Hai Li; Tianming Liu; Geoffrey Young; Lei Guo; Stephen T. Wong

Brain tissue segmentation based on DWI/DTI data

Hai Li, Tianming Liu, Geoffrey Young, Lei Guo, Stephen T. Wong

Research output: Chapter in Book/Report/Conference proceeding › Conference contribution

Abstract

We present a method for tissue classification based on diffusion-weighted imaging (DWI)/diffusion tensor imaging (DTI) data.
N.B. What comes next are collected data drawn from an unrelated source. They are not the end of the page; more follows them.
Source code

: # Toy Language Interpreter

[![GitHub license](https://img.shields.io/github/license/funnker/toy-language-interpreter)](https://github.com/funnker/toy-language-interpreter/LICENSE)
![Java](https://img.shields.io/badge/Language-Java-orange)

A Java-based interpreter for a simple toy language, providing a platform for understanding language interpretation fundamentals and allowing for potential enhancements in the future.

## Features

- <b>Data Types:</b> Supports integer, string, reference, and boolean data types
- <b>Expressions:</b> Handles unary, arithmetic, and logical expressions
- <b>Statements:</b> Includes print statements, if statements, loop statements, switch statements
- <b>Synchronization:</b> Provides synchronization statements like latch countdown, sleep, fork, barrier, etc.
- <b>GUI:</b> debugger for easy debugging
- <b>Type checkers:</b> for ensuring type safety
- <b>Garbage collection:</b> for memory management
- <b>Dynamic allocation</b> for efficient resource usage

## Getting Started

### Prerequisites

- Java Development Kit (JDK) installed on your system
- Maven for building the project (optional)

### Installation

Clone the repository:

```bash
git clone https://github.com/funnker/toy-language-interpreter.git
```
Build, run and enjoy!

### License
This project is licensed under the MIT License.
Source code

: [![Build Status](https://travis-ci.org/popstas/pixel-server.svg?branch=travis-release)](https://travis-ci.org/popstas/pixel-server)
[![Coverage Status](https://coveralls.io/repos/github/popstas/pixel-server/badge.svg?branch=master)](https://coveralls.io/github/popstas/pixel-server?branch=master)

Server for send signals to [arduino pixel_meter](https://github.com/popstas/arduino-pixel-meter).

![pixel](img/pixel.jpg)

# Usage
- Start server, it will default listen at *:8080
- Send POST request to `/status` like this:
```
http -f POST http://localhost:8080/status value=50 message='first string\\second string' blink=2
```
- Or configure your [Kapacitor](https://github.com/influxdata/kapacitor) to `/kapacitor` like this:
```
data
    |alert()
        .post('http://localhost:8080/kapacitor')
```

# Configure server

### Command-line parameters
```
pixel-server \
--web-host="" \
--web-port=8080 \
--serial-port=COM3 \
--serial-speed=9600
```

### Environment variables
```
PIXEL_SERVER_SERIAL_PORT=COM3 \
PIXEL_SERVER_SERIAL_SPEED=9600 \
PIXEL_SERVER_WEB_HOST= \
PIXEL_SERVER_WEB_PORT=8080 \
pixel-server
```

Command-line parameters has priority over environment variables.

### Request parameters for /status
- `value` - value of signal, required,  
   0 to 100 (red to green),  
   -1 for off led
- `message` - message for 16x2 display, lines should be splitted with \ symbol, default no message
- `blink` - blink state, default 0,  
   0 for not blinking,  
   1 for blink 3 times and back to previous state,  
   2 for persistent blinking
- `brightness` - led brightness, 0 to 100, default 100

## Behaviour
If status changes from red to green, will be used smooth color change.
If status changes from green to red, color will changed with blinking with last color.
Our motivation is that independent tissue segmentation based on DWI/DTI images provides complementary information to the tissue segmentation result using structural MRI data alone. The basis idea is to classify the brain into two compartments by utilizing the tissue contrast exiting in a single channel, e.g., Apparent Diffusion Coefficient (ADC) image can be used to separate CSF and non-CSF, and the Fractional Anisotropy (FA) image can be used to separate WM from non-WM tissues. Other channels such as eigen values of the tensor, relative anisotropy (RA), and volume ratio (VR) can also be used to separate tissues. We employ the STAPLE algorithm [8] to combine these two-class maps to obtain a complete segmentation of CSF, GM, and WM.

Original language	English (US)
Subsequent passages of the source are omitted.